(Assigned task) Reproduce each line of the entries that carries "continua".

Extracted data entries
========================

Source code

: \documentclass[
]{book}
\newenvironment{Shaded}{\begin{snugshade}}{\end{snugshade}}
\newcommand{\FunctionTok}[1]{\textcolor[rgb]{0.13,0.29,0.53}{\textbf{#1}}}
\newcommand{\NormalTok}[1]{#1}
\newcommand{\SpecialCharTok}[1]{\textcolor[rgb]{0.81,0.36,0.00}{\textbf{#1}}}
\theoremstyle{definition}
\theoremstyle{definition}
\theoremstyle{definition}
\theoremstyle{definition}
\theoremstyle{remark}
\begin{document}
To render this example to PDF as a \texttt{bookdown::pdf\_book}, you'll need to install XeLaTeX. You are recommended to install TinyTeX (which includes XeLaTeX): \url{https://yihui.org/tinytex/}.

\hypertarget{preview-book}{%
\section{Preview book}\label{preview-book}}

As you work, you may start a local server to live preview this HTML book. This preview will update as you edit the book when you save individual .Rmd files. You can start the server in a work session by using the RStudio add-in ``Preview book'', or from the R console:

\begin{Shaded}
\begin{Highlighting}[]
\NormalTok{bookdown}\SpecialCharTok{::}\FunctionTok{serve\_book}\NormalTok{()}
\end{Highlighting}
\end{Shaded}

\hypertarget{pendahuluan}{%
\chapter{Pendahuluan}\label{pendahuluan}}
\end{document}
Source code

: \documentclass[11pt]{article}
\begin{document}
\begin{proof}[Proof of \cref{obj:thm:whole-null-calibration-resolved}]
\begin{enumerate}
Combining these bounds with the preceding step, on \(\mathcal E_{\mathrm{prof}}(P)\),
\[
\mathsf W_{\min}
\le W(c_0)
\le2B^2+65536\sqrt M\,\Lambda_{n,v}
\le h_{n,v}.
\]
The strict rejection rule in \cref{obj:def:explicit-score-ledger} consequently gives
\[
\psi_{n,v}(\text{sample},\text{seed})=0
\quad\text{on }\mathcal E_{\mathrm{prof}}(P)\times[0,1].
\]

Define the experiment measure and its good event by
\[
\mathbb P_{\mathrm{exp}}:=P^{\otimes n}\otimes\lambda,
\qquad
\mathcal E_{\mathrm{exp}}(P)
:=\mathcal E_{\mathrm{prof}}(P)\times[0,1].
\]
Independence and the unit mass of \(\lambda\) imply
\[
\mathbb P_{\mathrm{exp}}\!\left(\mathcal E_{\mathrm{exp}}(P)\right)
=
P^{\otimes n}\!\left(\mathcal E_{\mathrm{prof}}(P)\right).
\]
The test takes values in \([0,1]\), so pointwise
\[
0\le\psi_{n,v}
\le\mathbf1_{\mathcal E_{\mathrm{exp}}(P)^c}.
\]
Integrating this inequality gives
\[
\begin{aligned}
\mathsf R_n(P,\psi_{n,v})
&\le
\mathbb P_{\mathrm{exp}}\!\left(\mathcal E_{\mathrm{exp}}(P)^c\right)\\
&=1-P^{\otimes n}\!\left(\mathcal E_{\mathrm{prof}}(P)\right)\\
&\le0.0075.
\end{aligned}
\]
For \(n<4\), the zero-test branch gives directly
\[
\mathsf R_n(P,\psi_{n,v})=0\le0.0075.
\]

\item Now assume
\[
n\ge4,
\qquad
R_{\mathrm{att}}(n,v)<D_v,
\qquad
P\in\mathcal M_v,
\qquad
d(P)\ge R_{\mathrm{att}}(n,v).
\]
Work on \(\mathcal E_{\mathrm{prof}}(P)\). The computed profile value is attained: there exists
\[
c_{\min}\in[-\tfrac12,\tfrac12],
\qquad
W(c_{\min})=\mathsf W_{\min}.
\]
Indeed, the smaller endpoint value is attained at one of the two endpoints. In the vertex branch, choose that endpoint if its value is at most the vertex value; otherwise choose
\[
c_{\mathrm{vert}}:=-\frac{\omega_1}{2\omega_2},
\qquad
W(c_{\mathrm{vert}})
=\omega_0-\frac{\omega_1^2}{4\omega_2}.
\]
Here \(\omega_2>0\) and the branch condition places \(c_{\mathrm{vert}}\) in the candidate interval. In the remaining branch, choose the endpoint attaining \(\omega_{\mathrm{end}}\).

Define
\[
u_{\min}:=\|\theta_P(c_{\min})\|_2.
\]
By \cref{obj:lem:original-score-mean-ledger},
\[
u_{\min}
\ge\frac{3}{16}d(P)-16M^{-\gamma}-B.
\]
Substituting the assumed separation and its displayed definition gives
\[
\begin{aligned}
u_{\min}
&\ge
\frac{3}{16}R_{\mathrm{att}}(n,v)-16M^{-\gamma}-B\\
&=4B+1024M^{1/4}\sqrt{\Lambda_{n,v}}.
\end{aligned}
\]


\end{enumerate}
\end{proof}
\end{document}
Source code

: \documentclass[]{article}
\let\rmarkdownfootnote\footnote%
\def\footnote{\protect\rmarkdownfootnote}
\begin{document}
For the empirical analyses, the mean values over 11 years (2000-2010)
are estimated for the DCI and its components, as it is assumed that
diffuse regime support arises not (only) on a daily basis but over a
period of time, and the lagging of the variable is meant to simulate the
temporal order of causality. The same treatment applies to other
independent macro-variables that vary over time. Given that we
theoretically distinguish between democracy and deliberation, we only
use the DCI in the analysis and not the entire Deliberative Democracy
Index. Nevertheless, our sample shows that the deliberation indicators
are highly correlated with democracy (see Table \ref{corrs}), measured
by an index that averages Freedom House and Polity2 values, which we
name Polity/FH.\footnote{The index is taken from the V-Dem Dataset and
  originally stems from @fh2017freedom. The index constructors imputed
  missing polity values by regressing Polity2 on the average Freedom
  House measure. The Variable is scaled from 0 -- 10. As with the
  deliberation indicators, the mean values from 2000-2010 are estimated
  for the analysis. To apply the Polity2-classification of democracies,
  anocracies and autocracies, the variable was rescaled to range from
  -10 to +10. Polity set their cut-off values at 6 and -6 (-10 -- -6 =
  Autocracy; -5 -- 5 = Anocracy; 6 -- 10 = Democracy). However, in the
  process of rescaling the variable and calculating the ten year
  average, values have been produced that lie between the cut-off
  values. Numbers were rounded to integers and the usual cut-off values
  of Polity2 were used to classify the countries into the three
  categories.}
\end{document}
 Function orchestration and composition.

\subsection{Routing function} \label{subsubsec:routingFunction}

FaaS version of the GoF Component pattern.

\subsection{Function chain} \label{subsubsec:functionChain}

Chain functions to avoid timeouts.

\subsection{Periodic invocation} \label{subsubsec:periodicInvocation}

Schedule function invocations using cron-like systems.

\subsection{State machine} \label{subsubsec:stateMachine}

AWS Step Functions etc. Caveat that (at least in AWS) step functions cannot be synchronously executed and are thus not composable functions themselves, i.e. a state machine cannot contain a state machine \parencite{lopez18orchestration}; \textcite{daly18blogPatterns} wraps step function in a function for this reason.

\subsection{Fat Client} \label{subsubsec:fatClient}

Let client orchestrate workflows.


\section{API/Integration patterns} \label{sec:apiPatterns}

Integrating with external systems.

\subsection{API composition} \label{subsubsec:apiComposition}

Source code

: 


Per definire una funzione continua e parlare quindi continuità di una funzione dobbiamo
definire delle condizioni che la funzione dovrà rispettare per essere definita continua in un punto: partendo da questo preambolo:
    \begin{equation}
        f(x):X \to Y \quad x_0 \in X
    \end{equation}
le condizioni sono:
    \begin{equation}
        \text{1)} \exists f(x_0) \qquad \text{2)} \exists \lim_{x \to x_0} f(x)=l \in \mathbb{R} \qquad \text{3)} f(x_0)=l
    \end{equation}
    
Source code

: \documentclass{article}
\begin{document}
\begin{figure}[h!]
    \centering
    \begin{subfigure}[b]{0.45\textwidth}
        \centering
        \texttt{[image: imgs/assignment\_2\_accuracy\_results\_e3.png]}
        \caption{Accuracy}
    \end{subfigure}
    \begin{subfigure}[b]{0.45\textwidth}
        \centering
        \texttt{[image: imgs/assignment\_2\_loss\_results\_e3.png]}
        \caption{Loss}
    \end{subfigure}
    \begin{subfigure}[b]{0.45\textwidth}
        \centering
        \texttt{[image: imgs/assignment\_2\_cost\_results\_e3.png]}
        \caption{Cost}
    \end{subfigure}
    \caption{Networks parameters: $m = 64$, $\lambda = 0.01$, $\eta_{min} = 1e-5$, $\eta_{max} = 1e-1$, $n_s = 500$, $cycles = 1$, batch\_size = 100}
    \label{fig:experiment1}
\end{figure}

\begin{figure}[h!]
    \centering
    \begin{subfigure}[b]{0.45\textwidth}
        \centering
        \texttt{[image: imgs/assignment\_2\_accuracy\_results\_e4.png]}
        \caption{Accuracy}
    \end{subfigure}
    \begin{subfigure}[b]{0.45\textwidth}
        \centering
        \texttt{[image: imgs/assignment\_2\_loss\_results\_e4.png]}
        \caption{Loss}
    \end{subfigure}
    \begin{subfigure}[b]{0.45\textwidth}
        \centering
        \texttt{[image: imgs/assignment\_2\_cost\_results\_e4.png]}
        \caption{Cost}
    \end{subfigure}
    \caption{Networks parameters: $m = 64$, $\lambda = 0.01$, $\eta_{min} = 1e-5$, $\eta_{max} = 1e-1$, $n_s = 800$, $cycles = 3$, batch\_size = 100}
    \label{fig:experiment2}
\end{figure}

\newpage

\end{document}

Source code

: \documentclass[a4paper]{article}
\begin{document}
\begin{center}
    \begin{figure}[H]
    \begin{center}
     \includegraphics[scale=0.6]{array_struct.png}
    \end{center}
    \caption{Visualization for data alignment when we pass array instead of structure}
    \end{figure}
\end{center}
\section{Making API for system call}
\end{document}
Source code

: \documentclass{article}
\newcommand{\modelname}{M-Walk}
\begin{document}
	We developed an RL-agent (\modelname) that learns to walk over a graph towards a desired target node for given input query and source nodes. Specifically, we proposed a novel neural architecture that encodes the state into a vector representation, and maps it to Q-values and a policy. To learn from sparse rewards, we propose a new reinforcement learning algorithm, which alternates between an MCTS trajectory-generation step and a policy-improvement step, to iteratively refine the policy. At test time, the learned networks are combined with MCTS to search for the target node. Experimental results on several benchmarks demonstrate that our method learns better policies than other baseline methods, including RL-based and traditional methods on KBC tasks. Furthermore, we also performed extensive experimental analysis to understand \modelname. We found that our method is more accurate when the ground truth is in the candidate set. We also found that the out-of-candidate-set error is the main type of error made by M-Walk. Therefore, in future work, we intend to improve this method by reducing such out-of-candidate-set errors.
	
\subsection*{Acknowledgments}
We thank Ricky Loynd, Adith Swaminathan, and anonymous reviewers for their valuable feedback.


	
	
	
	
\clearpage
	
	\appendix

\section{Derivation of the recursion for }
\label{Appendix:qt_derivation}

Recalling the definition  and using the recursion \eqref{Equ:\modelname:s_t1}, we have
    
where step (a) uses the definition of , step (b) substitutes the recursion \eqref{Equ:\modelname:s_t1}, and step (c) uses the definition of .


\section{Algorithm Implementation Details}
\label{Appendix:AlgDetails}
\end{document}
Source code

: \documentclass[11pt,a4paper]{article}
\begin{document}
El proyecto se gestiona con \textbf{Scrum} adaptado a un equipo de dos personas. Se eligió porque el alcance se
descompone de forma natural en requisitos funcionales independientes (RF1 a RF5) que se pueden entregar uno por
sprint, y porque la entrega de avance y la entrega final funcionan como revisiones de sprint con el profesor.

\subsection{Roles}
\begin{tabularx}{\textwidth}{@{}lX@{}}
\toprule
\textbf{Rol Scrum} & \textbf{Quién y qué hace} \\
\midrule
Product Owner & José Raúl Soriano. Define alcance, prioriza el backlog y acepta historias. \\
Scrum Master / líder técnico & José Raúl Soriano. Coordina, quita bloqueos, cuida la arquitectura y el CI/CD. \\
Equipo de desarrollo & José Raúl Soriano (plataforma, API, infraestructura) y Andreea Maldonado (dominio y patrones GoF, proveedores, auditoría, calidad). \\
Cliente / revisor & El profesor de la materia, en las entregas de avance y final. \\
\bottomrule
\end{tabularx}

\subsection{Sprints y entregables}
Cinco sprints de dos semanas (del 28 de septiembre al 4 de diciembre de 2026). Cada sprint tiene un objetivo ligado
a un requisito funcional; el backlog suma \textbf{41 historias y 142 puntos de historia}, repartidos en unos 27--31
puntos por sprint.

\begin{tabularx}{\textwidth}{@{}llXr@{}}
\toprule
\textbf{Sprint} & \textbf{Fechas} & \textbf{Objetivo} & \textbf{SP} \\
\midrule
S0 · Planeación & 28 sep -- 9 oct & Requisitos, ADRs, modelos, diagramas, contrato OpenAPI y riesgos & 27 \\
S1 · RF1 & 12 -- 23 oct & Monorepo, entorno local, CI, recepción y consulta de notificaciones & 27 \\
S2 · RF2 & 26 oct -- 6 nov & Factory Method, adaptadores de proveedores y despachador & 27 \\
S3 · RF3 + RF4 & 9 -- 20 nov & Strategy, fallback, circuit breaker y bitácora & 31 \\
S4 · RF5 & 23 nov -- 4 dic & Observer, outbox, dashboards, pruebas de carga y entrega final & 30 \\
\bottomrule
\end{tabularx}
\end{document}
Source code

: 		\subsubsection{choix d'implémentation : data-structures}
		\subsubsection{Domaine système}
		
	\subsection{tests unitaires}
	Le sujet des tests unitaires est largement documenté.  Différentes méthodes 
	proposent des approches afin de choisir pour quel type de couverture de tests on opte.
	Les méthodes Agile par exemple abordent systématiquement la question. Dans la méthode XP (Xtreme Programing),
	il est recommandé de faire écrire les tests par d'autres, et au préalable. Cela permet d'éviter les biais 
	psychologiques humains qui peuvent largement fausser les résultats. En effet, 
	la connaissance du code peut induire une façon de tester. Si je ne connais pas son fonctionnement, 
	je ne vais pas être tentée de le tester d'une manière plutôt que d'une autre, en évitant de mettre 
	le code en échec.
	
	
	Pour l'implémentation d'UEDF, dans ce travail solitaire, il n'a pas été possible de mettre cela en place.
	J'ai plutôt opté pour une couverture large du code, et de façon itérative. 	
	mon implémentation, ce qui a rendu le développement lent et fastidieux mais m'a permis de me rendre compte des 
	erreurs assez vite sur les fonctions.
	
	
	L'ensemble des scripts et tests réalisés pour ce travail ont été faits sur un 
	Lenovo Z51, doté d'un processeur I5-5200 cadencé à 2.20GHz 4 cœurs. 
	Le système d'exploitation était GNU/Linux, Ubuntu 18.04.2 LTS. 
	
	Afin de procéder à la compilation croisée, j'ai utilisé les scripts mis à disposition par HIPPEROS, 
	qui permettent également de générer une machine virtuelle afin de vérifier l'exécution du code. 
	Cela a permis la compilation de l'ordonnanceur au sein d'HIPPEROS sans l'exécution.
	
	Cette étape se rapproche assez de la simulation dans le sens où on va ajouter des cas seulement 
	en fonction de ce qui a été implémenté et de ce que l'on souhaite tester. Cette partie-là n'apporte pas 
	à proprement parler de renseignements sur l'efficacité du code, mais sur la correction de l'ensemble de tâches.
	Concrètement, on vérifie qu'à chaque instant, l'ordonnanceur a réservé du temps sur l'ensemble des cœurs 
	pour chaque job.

========================

(The answer)
Per definire una funzione continua e parlare quindi continuità di una funzione dobbiamo
definire delle condizioni che la funzione dovrà rispettare per essere definita continua in un punto: partendo da questo preambolo:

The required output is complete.